インターネットの発達はSNSの発達ももたらした。Instagram、Twitter、Facebookなどが有名だ。いずれも大量の情報へ気軽にアクセスできる巨大プラットフォームである。動画サービスのYouTubeも同様に情報プラットフォームとして注目を集めている。
情報発信をするユーザーはPV数やインプレッション数を気にし、閲覧ユーザーのアテンションを獲得しようとする。大量のアテンションを獲得した発信ユーザーは一般人でも有名になり、「インフルエンサー」として社会に影響をおよぼすこともある。他人からのアテンションを獲得して社会を回す、すなわちアテンションエコノミーの一例だ。
プラットフォームを提供する企業(プラットフォーマー)もアテンションエコノミーに大きな価値を見出している。前述の代表的なプラットフォームは利用料が無料である。オプションをつければ有料になるが、ユーザー側が自分のデバイスに広告表示を許可するのであれば無料で利用できる。
プラットフォーマーの利益は広告収入が大きな割合を占める。できるだけ多く広告を表示したいと考えるのは当然だ。そこでユーザーが長くプラットフォームを使い続けたくなるように最適化させる。
この最適化がアテンションエコノミーを生み出す土壌になる。ユーザーの閲覧履歴や購入履歴を分析し、好みにマッチした広告やコンテンツを優先的に表示してアテンションを獲得するのだ。
問題は、近年ユーザー側が広告の表示に慣れきったことだろう。広告を見ない、関心を持たない層が増えた。そのため従来の広告ではアテンションが獲得しにくくなっている。
広告出稿側からしてもアテンションが獲得しづらいことは大きな痛手になる。広告出稿側はユーザーが広告をクリックしなければ利益につなげられないのだ。そこでより注目を引くよう、派手な広告(動画の自動再生や過剰なポップアップなど)を取り入れるようになった企業も少なくない。
アテンションエコノミーは現代社会の経済に少なからぬ影響を与えている。昨今はネガティブな影響が認知されるようにもなった。ここではアテンションエコノミーと適切に向き合うため、ネガティブな影響を紹介する。

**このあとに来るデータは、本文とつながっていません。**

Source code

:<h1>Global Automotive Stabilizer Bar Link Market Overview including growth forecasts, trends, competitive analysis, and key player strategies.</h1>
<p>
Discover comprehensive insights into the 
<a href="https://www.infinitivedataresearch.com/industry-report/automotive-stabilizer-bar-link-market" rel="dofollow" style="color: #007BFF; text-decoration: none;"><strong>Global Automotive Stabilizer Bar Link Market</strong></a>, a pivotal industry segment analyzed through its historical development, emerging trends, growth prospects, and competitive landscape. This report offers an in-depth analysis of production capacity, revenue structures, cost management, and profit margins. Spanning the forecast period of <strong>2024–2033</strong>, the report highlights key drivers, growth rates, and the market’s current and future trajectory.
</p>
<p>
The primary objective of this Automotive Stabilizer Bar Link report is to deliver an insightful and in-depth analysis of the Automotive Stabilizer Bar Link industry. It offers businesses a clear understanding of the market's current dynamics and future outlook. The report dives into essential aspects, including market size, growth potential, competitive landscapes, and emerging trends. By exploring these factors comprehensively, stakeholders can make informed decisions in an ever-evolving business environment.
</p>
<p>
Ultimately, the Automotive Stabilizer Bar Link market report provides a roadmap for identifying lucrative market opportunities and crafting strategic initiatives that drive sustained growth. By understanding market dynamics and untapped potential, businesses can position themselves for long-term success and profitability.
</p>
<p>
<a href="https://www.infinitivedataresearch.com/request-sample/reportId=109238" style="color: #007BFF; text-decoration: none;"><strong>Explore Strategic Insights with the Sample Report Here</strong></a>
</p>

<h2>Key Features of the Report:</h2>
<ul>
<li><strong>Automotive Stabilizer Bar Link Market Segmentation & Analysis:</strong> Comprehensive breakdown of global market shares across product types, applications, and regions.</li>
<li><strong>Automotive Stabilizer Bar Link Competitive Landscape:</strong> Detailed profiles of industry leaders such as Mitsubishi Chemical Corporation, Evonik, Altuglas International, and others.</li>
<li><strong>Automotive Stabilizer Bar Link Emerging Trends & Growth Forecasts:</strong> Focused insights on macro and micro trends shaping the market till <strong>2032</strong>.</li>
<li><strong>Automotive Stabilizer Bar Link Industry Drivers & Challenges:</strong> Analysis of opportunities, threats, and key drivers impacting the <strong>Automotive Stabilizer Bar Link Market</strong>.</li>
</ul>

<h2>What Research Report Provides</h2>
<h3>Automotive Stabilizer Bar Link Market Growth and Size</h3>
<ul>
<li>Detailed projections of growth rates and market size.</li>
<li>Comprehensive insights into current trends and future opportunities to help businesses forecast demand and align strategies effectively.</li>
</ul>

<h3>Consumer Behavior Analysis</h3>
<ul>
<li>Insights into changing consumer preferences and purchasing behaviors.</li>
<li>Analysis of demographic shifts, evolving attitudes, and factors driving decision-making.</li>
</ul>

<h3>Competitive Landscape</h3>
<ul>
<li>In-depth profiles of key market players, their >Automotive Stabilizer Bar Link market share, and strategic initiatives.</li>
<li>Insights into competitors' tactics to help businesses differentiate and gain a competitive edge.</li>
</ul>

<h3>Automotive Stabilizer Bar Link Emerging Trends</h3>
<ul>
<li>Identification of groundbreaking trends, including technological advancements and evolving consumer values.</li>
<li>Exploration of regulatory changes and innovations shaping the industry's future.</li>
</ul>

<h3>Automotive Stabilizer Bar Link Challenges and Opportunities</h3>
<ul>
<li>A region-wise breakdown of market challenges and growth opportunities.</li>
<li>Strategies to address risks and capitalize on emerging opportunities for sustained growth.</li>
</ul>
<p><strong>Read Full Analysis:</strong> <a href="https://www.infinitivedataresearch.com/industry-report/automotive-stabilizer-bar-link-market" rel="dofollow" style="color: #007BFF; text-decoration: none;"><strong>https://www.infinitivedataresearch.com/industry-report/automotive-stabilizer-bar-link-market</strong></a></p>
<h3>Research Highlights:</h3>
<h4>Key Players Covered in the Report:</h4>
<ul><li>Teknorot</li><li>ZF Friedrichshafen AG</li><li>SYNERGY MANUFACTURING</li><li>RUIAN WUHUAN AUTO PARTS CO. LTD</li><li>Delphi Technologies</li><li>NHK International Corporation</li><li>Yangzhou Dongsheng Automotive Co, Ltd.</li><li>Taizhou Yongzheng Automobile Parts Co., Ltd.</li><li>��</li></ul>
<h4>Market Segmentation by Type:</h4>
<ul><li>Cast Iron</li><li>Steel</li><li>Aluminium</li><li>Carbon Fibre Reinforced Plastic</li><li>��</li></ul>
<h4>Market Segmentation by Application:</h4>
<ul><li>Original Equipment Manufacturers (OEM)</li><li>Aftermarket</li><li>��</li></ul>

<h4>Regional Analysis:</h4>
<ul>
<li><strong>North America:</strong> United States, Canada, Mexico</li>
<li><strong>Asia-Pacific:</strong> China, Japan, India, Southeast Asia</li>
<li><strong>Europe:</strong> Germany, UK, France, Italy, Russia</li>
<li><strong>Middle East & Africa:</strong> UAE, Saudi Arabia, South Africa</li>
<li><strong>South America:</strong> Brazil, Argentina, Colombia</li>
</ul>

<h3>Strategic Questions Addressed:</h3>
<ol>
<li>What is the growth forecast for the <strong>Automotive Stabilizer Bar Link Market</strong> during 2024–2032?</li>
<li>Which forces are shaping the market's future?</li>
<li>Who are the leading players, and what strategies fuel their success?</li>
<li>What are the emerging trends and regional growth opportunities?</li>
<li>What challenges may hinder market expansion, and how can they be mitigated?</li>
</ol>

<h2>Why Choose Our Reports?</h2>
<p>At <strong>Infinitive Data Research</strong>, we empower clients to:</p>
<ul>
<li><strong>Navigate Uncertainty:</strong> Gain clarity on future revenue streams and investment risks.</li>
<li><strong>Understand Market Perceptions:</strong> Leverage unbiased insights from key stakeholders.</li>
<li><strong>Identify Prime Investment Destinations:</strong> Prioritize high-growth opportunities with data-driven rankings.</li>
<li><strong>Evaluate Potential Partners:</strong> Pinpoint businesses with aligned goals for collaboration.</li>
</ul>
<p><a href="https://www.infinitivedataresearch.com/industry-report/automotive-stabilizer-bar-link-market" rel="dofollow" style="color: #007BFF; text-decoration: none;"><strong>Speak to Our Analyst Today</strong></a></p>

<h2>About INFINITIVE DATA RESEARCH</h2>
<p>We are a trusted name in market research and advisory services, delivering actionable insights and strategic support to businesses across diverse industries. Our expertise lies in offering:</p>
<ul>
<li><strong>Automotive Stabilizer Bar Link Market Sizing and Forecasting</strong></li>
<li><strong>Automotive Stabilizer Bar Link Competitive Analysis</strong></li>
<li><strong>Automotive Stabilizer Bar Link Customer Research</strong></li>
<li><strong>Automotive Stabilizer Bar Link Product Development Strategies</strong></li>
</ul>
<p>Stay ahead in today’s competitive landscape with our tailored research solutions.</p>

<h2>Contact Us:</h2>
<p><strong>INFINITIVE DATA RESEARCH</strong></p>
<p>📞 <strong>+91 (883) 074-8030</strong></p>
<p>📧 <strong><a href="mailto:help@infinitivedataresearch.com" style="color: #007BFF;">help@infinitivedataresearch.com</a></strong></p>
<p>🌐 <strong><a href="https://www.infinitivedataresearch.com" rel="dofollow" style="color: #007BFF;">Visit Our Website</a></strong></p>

利用者の動向を自動収集することはプライバシーの侵害ではないかという声がある。多くのプラットフォームでは利用規約で自動収集をする旨、ときには外部の企業に販売する旨を通知している。しかしほとんどのユーザーは意識していないようだ。
この問題は2010年前後から指摘がはじまっている。広告収益のために個人のデータを収集することは監視にあたるのではないかという指摘だ。2013年には計算機科学者(コンピュータ科学者)のクリスチャン・フックス氏をはじめとした欧州の科学者が研究プロジェクト「Social Networking Sites in the Surveillance Society(※1)」を立ち上げ、SNSのデータ自動収集がどのような影響をおよぼすかの調査をはじめた。
その結果、多くのユーザーが自動収集でターゲティングされた広告に不快感を示していた。広告を受け入れなければプラットフォームで友人・知人と交流できない点も指摘されている。
また、社会心理学者・哲学者のショシャナ・ズボフ氏はターゲティングで反応しやすい情報を表示することにより、ユーザーの行動を誘導しかねない危険を指摘している。たとえば「いいね」や「リツイート」などのアクションを起こすよう、心理的なコントロールで選択権を奪う可能性がある。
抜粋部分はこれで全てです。